Lawmakers recently passed an $858 billion military budget for the next fiscal year, a striking display of Congressional priorities. In stark contrast, proposals to revive the Child Tax Credit (CTC) expansion, a program instrumental in reducing child poverty last year, are being stalled by the GOP. The cost of reviving the CTC is a mere fraction of the approved Pentagon outlay, yet it remains a point of contention in Congress.
The deadlock over the Child Tax Credit boost reflects a deep partisan divide. According to a spokesperson for Senate Finance Committee Chair Ron Wyden (D-Ore.), Republicans have been unyielding in their stance against the CTC expansion, which they unanimously opposed as part of the American Rescue Plan. Ashley Schapitl, Wyden’s spokesperson, underscored the GOP’s refusal to negotiate, stating, “Republicans have refused to engage at all on the Child Tax Credit.”

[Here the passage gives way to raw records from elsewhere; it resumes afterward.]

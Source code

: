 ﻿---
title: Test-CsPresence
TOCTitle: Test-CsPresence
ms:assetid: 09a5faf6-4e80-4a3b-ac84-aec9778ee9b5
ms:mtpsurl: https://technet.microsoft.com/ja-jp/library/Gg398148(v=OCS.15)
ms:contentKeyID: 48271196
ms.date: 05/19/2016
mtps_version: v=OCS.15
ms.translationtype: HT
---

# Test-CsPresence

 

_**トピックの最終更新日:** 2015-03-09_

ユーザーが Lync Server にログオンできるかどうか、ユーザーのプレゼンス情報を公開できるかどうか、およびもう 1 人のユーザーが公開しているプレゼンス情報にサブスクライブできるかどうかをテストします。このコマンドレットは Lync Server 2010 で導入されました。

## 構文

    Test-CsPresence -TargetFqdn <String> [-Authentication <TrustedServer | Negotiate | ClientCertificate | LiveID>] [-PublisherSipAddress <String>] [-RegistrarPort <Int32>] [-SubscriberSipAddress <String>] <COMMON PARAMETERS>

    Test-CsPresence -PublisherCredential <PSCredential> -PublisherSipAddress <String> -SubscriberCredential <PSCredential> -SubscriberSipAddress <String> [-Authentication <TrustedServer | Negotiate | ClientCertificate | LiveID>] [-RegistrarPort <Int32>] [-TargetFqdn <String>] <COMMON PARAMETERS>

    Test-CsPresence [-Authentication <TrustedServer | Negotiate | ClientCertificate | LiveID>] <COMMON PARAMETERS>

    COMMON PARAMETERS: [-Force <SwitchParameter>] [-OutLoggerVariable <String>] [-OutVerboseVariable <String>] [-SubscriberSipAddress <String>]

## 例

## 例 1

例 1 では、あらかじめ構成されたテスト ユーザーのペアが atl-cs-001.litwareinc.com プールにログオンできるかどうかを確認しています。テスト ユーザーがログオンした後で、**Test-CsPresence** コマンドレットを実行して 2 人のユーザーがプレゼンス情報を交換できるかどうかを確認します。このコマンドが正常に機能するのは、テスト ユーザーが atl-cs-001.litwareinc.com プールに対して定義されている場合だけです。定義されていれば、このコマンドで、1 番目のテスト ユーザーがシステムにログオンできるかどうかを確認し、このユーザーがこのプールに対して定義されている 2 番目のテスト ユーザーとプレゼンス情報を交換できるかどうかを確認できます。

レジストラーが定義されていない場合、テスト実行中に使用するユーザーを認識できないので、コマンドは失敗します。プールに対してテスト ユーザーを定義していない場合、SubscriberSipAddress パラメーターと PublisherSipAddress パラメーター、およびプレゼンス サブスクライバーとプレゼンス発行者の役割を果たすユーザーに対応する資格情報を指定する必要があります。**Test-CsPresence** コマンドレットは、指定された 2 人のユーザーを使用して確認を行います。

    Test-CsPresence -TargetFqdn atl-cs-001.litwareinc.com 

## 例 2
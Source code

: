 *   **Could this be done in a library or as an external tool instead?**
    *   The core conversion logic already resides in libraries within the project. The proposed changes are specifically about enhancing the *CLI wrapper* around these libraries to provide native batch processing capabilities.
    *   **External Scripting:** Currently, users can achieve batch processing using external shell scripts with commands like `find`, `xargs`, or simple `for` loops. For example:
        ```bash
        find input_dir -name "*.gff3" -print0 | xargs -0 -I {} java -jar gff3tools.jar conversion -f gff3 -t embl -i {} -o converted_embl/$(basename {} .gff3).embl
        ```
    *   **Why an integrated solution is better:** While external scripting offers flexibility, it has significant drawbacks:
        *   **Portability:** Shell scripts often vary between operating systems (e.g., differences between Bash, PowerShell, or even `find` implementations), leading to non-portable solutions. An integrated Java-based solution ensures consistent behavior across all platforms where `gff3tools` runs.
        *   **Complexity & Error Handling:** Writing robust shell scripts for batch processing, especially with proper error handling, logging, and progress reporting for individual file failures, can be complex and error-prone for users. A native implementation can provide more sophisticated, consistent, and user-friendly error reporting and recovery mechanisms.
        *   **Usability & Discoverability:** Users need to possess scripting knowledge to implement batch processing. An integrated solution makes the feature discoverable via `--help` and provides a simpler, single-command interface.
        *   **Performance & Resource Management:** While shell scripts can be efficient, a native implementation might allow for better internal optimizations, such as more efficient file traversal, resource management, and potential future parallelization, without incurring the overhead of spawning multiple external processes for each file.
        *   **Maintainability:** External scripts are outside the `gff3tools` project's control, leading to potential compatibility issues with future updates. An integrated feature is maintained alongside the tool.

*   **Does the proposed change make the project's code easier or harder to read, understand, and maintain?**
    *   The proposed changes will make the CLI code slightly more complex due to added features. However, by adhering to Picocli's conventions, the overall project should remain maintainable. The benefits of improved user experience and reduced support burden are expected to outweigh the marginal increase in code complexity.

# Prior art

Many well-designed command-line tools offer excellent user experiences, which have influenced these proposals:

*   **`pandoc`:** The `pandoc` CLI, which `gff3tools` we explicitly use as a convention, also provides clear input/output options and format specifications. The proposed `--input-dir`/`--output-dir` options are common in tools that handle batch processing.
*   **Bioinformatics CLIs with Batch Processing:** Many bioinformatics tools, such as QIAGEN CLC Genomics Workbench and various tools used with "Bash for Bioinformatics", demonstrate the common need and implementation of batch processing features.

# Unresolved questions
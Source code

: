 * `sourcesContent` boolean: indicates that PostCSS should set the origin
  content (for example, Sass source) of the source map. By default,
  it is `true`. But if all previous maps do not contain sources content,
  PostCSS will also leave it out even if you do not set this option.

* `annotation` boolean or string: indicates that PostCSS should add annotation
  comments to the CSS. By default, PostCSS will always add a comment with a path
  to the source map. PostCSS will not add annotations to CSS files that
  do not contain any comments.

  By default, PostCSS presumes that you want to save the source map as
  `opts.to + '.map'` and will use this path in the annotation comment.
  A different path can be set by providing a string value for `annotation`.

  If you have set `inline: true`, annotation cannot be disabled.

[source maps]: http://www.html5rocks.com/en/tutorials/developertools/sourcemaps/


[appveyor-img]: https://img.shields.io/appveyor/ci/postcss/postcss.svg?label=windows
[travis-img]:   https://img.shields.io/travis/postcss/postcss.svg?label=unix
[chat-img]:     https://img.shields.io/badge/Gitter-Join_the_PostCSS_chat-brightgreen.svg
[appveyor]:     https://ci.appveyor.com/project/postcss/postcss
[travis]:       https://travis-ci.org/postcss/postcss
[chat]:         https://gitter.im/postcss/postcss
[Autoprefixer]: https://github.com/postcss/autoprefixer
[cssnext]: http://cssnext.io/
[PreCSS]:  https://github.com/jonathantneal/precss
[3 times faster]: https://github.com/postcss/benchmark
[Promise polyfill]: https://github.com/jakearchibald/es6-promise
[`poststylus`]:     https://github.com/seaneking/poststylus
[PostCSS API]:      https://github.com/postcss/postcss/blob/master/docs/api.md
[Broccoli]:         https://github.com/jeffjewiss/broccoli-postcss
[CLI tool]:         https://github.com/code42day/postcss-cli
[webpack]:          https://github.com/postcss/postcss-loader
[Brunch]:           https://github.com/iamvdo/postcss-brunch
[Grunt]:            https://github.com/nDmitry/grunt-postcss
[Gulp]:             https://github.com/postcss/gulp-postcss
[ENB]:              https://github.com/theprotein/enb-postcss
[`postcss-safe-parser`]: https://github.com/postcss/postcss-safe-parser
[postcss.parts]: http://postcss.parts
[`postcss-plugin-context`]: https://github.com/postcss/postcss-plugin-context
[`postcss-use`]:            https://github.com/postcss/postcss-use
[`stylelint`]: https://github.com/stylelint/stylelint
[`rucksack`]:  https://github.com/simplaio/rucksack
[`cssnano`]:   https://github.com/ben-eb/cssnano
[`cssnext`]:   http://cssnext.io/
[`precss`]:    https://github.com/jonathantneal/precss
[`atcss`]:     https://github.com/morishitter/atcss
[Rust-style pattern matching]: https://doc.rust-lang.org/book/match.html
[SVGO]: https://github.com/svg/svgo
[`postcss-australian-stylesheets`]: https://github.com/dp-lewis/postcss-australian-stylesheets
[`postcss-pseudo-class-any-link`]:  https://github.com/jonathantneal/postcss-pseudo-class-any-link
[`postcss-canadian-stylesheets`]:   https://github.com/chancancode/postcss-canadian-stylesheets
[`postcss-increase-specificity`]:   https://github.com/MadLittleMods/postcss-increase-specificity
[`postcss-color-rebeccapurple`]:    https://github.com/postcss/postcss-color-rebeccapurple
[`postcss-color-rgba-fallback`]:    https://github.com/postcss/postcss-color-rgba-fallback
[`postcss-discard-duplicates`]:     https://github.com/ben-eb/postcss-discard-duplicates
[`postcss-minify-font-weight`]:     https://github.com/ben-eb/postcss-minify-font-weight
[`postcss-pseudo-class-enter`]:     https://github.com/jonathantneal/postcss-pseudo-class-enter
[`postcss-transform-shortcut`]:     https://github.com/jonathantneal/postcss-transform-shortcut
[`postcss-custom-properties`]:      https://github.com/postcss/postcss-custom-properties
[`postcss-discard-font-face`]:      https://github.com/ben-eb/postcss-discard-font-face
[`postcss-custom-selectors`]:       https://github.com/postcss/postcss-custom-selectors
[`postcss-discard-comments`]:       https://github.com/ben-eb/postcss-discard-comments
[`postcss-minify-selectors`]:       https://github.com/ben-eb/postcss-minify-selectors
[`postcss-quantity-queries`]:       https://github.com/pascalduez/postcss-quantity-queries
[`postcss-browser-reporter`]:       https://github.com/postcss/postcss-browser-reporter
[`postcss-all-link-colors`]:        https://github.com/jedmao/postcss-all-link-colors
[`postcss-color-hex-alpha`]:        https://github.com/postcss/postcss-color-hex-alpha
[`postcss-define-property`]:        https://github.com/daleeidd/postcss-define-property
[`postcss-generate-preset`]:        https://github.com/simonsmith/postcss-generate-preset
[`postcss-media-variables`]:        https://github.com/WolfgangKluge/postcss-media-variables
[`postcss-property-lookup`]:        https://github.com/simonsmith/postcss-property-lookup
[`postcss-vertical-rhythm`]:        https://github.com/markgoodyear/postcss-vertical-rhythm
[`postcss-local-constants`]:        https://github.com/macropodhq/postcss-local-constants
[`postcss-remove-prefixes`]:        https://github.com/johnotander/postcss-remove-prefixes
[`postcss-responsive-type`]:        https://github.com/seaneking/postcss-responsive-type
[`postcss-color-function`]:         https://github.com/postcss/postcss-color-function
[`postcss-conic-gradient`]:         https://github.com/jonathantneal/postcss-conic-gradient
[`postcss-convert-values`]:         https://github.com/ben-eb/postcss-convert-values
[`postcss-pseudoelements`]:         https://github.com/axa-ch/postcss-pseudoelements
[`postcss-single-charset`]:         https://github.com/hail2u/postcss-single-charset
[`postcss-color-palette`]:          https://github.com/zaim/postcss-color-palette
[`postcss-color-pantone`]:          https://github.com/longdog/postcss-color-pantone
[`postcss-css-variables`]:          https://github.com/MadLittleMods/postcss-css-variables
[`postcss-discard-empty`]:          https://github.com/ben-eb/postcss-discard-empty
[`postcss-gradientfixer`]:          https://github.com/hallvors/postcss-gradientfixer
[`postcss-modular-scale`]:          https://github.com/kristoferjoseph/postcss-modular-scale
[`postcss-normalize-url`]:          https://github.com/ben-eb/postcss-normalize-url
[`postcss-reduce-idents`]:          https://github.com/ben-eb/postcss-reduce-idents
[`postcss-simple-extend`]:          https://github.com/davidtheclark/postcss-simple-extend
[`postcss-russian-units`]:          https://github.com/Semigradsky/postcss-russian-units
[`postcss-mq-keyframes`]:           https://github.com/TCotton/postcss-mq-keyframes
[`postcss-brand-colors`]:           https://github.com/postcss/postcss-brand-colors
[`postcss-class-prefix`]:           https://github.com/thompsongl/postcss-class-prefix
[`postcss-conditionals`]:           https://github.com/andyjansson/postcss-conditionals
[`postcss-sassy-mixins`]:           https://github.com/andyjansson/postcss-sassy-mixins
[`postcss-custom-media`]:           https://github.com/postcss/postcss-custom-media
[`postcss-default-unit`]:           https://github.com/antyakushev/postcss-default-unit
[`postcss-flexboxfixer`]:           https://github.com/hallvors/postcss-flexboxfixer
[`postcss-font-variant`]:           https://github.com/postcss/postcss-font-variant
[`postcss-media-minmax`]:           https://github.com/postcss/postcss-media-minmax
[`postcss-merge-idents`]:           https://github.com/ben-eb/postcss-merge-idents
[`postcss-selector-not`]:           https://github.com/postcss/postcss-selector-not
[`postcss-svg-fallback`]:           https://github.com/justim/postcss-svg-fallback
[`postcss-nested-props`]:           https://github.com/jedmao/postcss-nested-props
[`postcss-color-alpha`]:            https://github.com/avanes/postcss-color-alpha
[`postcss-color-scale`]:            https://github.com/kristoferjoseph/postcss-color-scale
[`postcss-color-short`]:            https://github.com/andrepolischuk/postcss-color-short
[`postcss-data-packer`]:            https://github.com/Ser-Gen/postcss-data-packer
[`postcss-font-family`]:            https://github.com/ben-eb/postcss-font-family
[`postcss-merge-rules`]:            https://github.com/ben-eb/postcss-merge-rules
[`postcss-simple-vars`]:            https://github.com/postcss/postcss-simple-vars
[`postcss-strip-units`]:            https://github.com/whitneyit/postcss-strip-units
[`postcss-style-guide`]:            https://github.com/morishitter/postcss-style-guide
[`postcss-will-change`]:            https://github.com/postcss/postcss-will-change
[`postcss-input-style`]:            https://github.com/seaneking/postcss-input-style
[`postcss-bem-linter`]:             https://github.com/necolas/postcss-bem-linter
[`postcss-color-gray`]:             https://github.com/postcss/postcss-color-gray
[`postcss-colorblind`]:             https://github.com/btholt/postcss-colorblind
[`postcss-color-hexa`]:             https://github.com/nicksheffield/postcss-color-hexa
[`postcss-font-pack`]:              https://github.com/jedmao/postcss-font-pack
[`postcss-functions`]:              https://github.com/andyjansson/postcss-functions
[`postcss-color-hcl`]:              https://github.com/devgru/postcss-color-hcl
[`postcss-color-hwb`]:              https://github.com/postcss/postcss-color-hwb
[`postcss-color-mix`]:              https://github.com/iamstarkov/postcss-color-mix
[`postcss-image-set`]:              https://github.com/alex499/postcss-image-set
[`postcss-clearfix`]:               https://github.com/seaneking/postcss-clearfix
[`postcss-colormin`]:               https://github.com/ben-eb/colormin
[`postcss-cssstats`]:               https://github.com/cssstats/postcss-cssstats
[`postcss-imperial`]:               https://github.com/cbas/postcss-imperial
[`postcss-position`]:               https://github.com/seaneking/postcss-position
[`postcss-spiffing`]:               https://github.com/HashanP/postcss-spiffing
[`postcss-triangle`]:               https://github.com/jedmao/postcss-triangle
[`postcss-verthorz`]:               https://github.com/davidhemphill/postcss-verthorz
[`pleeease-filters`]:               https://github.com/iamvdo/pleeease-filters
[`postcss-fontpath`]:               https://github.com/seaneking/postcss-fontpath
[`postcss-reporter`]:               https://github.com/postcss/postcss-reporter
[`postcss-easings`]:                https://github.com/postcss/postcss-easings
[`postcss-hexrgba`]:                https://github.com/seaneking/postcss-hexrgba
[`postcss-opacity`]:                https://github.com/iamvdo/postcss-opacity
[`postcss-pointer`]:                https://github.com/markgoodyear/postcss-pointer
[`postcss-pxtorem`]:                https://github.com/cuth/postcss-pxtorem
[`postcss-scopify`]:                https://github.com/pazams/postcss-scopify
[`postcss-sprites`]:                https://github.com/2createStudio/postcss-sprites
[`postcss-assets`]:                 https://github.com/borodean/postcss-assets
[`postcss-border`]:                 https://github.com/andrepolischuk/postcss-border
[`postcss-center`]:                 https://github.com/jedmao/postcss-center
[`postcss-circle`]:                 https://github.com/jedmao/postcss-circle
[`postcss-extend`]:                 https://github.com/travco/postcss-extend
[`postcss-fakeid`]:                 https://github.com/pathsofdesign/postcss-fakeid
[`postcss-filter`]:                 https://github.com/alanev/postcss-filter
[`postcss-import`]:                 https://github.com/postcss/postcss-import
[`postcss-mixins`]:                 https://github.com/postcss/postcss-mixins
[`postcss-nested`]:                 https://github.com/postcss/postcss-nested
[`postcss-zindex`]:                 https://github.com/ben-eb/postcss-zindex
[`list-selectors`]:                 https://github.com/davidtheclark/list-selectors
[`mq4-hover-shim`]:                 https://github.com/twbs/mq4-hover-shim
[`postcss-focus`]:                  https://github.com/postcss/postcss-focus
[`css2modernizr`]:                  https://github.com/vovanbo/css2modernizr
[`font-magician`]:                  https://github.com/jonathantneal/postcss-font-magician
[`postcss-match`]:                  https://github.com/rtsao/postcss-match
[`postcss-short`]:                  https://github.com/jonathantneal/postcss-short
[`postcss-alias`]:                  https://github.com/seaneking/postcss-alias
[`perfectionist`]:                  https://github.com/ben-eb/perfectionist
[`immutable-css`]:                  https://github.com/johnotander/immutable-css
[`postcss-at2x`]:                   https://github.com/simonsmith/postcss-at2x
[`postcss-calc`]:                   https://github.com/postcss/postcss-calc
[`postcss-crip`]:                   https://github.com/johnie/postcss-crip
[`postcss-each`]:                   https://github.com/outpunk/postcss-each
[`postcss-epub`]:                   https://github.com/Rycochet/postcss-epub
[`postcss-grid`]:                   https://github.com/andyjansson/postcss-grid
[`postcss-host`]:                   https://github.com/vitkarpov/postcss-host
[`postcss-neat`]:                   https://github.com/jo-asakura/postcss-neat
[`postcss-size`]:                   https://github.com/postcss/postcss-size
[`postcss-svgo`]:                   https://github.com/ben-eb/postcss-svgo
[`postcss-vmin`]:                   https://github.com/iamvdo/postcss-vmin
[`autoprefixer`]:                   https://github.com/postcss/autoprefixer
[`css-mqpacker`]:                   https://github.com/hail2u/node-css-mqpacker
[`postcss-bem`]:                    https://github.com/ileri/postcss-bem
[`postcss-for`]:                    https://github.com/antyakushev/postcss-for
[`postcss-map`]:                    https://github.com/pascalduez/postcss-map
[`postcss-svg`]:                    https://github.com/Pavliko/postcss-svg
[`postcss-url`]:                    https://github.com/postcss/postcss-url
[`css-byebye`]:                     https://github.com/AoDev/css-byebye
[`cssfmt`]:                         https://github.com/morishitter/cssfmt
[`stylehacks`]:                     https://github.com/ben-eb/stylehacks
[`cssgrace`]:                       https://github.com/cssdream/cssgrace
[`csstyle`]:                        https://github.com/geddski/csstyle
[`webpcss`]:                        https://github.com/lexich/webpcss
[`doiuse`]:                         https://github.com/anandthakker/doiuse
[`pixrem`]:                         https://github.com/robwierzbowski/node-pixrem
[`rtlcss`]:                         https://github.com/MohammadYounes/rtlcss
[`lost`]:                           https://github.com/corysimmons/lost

On the other side, leading Republicans have been vocal about their opposition. Senator Mike Crapo (R-Idaho), ranking member of the Senate Finance Committee, and Representative Kevin Brady (R-Texas) have publicly declared their disapproval of the CTC boost, with Brady stating that the country lacks the resources for such “partisan, expensive provisions.”
The 2021 expansion of the Child Tax Credit led to a historic reduction in U.S. child poverty rates. By providing payments of up to $3,600 per child in monthly increments, the program significantly lowered child hunger and poverty. However, its expiration at the end of last year, primarily due to opposition from Senator Joe Manchin (D-W.Va.) and the GOP, pushed millions of children back into poverty. The Congressional Progressive Caucus highlighted the urgency of reinstating the program, citing its effectiveness in reducing child poverty by over 40% and cutting child hunger by a third.
Democrats have shown a willingness to negotiate, even considering a range of corporate tax cuts desired by the GOP to facilitate the CTC expansion’s return. However, these attempts at compromise have yet to sway Republicans. Congressional Democrats and the Biden White House are also open to a more limited version of the 2021 CTC boost, potentially including stricter work requirements, but these concessions have not moved the needle in negotiations.
The stark contrast in Congressional spending priorities is evident when comparing the $858 billion military budget with the proposed $12 billion for the CTC. The Center on Budget and Policy Priorities (CBPP) estimates that making low-income families eligible for the full CTC benefit would cost around $12 billion a year, a sum dwarfed by the increase in U.S. military spending, which rose by $90 billion over Fiscal Year 2022 levels.
The Pentagon’s budget has long been a subject of controversy, especially given its recent failures in financial audits. Much of the newly authorized funds are expected to benefit military contractors, continuing a trend of significant defense spending at the expense of other national priorities. Public Citizen President Robert Weissman criticized the military policy legislation as a “moral and political disgrace,” highlighting the diversion of funds from addressing critical issues like child poverty and the climate crisis.
The National Defense Authorization Act (NDAA) received overwhelming bipartisan support, passing the Senate with an 83 to 11 vote. Only a handful of senators, including Ed Markey (D-Mass.) and Bernie Sanders (I-Vt.), opposed the bill, citing concerns about prioritizing military spending over critical domestic issues. The House had previously approved the NDAA by a wide margin, with a 350 to 80 vote.
Republican lawmakers remain steadfast in their opposition to the CTC expansion. GOP representatives have expressed concerns about the cost and nature of the program, emphasizing fiscal constraints and opposing what they view as partisan spending. This stance has become a significant roadblock in the efforts to address child poverty through the tax credit system.
The lapse of the expanded Child Tax Credit program has had tangible repercussions, notably the resurgence of child poverty and hunger. The CBPP warns that without action, child poverty is likely to return to pre-pandemic levels, negating the historic gains achieved by the American Rescue Plan. As the deadline for a funding package to avert a government shutdown looms, the urgency for a resolution on the CTC becomes more acute.
The juxtaposition of Congress’s readiness to pass a colossal military budget against its hesitation to fund a program combatting child poverty illustrates a significant disparity in legislative priorities. The Child Tax Credit, once a cornerstone in reducing child poverty, remains in limbo, overshadowed by the vast sums allocated to defense spending. As the deadline approaches, the fate of millions of children hangs in the balance, dependent on a Congressional decision that could either sustain or reverse the strides made in combating child poverty.